Hunt for the word "scalar" across the entries below, copying each line that holds it.

Dataset extract section start

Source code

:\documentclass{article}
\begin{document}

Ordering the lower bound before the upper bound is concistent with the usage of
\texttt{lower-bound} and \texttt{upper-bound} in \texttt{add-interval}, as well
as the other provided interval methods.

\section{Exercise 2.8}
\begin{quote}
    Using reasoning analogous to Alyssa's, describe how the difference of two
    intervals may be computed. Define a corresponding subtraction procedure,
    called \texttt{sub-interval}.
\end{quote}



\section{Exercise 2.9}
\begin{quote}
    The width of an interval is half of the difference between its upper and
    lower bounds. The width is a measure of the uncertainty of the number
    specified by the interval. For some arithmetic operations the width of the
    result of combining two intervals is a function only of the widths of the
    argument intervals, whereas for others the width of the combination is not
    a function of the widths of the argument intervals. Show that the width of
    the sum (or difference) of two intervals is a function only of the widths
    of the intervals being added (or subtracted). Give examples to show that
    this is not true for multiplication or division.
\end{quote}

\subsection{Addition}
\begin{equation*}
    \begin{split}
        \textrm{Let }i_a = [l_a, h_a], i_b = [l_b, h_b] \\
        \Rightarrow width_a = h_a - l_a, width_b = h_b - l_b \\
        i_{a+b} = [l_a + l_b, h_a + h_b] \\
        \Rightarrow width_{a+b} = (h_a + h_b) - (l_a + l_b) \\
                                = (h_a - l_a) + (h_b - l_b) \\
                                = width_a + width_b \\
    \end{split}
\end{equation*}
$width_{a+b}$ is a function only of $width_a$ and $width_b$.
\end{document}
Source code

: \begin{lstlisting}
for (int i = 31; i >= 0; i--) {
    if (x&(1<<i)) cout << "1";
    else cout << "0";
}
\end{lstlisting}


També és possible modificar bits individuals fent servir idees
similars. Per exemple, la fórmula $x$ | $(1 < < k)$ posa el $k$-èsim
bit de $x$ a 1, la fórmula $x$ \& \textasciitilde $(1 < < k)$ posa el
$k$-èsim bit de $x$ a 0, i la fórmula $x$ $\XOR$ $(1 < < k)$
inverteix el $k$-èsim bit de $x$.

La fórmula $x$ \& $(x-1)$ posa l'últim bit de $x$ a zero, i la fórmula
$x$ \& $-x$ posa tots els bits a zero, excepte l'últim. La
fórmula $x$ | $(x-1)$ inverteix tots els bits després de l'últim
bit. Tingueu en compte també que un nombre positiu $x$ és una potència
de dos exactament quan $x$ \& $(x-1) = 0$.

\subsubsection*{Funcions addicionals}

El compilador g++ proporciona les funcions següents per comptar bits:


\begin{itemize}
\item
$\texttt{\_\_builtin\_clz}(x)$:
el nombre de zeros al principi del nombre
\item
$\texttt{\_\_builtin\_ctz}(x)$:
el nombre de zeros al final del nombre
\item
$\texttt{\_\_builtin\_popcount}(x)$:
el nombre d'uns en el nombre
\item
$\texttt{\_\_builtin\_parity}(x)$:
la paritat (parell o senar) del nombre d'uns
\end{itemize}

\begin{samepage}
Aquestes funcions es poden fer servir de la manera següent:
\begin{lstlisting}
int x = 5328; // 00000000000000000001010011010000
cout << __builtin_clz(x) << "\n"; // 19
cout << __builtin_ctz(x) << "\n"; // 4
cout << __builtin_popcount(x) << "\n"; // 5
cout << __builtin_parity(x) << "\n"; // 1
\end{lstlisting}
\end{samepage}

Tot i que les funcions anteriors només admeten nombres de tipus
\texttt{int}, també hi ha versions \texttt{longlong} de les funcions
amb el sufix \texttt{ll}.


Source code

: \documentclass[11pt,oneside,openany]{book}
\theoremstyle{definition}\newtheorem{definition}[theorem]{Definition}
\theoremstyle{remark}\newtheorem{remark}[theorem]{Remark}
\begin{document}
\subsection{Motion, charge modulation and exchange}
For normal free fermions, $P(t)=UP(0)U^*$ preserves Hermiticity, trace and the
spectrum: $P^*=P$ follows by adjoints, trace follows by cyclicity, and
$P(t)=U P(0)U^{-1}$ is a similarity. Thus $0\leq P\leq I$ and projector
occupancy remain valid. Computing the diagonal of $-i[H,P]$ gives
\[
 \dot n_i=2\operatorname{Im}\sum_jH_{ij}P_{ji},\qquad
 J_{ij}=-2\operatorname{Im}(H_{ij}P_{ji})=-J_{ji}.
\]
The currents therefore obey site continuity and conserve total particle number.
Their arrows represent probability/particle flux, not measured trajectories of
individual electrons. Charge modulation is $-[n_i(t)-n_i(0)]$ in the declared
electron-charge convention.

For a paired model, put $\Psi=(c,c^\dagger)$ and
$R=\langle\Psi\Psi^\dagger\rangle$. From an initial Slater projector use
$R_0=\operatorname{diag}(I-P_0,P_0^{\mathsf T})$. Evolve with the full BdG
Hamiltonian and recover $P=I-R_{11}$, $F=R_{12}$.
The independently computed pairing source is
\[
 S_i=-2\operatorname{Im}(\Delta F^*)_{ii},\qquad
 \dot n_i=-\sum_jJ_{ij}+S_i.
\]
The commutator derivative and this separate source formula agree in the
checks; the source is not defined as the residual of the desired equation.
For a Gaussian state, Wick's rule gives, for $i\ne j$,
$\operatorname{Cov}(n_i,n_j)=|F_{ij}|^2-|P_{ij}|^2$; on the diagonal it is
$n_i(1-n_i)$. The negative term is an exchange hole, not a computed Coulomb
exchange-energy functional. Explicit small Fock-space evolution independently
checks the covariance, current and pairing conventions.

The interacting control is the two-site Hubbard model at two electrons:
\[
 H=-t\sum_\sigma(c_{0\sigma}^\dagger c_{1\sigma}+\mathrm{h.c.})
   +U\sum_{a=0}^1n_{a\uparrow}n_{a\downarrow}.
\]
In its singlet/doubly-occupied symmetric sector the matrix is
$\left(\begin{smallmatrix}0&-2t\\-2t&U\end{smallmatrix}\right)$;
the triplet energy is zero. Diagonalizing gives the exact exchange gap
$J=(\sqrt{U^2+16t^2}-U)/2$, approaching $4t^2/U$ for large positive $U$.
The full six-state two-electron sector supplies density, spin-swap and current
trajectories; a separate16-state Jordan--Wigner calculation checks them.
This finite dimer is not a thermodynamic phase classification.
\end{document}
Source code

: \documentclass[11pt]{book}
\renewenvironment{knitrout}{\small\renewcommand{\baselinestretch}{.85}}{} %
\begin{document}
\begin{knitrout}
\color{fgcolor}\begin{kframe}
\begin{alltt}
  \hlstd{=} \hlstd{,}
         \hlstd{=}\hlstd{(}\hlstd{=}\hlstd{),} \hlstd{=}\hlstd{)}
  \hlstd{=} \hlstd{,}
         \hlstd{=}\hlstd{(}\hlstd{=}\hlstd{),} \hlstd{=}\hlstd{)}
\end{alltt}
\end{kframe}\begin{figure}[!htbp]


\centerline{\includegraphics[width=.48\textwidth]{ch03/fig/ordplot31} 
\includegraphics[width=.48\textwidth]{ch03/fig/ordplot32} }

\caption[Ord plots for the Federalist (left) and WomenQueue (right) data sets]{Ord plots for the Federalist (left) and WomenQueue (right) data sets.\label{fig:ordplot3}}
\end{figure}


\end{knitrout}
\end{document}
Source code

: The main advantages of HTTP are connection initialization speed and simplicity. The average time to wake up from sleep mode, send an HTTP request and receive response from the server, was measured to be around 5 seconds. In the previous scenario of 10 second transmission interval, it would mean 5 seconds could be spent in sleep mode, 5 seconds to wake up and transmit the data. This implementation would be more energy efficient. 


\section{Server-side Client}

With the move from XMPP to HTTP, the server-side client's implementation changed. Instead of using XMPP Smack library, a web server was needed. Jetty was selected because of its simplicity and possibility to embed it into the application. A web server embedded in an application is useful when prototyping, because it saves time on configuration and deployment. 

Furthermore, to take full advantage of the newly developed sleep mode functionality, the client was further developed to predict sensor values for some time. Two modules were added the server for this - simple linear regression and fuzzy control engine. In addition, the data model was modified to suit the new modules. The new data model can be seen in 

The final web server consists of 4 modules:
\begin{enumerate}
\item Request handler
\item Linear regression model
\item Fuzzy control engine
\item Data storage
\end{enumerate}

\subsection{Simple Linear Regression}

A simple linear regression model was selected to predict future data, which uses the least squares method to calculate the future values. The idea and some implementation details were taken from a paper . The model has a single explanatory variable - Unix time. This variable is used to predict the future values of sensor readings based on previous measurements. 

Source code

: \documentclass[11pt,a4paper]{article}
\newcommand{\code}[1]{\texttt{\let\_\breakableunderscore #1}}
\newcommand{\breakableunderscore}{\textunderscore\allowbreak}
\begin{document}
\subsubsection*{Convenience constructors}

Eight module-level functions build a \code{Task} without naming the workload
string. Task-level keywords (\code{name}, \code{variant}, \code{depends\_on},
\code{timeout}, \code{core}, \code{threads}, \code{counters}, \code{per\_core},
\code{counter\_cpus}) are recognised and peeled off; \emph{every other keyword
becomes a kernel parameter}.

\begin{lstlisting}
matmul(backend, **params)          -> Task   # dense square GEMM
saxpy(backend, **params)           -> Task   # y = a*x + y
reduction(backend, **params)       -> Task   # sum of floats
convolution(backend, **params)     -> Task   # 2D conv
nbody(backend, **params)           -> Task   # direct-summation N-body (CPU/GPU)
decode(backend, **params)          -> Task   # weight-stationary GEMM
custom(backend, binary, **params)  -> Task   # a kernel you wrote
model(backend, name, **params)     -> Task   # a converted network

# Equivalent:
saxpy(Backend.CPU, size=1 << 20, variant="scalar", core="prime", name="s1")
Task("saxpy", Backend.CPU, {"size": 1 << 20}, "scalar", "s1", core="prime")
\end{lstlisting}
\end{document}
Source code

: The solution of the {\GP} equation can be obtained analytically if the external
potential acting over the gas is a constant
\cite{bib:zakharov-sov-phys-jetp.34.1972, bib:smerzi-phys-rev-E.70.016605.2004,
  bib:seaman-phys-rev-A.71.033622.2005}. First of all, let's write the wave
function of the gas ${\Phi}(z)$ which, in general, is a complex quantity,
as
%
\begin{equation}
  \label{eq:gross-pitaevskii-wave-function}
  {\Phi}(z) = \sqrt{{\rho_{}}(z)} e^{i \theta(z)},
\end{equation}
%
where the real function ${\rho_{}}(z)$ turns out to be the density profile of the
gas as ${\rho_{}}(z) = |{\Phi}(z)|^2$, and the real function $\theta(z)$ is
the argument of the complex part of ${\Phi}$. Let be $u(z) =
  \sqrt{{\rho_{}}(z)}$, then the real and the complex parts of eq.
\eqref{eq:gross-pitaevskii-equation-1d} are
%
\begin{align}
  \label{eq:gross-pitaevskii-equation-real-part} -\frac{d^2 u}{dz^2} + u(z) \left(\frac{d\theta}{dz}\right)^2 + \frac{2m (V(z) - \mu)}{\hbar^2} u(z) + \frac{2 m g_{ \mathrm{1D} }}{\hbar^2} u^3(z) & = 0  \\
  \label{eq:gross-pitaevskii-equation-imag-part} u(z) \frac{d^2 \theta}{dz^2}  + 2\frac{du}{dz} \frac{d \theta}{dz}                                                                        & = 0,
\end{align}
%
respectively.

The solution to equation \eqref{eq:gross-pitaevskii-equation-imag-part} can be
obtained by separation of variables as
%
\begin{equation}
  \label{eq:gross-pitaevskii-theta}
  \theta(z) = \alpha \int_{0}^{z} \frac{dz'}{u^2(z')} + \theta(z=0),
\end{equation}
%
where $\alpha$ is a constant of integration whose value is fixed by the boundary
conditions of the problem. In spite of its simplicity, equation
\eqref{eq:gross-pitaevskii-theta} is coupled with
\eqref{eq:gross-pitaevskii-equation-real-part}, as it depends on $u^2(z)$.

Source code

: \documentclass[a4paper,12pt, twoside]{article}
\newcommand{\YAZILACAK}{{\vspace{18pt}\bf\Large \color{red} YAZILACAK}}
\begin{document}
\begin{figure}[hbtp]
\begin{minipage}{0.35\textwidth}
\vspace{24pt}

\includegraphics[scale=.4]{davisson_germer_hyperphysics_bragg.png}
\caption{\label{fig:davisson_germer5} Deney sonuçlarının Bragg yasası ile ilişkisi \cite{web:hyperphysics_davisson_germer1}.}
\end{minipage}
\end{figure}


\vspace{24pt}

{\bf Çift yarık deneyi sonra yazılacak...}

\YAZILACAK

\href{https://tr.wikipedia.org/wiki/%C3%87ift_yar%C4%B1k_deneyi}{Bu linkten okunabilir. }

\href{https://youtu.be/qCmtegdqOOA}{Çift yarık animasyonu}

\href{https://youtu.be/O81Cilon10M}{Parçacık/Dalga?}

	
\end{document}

Dataset extract section end

▸ **Result for this exercise**:
saxpy(Backend.CPU, size=1 << 20, variant="scalar", core="prime", name="s1")
Task("saxpy", Backend.CPU, {"size": 1 << 20}, "scalar", "s1", core="prime")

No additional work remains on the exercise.